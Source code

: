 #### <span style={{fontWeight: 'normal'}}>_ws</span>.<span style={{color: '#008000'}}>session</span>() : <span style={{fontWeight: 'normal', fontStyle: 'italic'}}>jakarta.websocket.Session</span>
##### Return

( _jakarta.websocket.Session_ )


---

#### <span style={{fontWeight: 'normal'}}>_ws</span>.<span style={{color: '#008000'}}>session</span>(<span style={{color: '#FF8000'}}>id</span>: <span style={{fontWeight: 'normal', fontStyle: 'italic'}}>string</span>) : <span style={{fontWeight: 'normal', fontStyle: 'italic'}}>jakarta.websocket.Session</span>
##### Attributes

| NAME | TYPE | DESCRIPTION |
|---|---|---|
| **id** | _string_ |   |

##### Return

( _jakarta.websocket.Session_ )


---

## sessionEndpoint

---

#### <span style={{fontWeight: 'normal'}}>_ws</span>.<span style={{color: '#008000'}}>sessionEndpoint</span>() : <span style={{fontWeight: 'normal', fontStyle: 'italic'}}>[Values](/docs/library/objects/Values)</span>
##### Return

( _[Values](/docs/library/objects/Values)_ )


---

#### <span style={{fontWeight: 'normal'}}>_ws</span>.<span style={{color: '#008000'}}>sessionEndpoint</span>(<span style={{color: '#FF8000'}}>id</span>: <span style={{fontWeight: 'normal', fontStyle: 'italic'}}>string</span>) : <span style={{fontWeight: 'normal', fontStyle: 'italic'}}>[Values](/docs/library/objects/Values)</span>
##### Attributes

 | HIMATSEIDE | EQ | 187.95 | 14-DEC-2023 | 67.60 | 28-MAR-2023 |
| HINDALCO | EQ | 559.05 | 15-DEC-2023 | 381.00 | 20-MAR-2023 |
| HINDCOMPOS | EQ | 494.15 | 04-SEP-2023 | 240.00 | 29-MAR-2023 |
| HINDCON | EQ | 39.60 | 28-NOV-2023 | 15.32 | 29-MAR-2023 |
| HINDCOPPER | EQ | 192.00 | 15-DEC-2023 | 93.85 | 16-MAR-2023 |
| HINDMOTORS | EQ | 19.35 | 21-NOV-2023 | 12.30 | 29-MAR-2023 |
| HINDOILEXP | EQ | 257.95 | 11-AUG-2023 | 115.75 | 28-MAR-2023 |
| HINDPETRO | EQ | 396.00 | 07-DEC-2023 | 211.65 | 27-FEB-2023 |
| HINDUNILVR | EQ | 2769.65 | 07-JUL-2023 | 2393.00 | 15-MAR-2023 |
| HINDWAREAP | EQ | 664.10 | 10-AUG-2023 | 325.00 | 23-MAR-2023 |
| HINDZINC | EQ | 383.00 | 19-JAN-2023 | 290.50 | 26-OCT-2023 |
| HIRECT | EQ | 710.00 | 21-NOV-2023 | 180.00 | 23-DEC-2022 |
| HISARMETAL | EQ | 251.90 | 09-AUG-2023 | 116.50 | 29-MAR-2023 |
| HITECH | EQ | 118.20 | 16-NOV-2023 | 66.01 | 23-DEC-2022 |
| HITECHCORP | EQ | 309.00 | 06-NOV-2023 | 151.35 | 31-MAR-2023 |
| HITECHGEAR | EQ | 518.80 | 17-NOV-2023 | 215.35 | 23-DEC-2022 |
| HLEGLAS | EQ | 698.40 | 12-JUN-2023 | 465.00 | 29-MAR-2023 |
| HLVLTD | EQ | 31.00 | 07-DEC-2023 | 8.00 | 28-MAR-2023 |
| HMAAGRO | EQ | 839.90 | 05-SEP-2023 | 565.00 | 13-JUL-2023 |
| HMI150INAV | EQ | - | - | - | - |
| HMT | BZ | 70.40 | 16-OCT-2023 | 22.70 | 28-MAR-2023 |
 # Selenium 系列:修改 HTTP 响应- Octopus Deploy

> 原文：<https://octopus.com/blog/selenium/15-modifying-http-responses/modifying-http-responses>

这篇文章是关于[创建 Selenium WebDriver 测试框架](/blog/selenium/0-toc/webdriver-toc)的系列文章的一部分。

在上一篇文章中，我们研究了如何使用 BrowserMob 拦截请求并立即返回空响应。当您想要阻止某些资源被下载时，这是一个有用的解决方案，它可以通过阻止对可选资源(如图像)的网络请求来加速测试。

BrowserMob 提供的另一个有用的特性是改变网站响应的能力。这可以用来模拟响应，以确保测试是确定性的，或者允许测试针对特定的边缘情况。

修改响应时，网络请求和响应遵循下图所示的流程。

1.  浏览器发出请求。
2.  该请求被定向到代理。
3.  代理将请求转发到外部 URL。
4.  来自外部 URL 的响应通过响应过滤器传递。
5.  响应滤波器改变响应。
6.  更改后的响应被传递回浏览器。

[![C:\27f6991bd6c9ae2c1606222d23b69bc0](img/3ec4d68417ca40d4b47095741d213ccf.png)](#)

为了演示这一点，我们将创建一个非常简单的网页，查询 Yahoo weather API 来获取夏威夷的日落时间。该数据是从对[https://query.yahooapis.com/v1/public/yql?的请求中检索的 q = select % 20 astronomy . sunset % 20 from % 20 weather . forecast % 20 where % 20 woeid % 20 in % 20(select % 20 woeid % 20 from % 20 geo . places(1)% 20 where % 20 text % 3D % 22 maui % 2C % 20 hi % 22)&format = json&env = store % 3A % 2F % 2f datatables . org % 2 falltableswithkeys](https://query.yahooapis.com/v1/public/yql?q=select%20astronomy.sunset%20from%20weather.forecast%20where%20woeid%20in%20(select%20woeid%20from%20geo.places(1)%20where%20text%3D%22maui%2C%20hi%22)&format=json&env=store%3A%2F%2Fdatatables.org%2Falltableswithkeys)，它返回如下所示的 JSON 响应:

Task brief -
There is a line with "215.35 | 23-DEC-2022 |" and a line with "# Selenium 系列:修改 HTTP 响应- Octopus Deploy" above. Copy exactly those two lines and all lines between them, with nothing else.

Task output -
| HITECHGEAR | EQ | 518.80 | 17-NOV-2023 | 215.35 | 23-DEC-2022 |
| HLEGLAS | EQ | 698.40 | 12-JUN-2023 | 465.00 | 29-MAR-2023 |
| HLVLTD | EQ | 31.00 | 07-DEC-2023 | 8.00 | 28-MAR-2023 |
| HMAAGRO | EQ | 839.90 | 05-SEP-2023 | 565.00 | 13-JUL-2023 |
| HMI150INAV | EQ | - | - | - | - |
| HMT | BZ | 70.40 | 16-OCT-2023 | 22.70 | 28-MAR-2023 |
 # Selenium 系列:修改 HTTP 响应- Octopus Deploy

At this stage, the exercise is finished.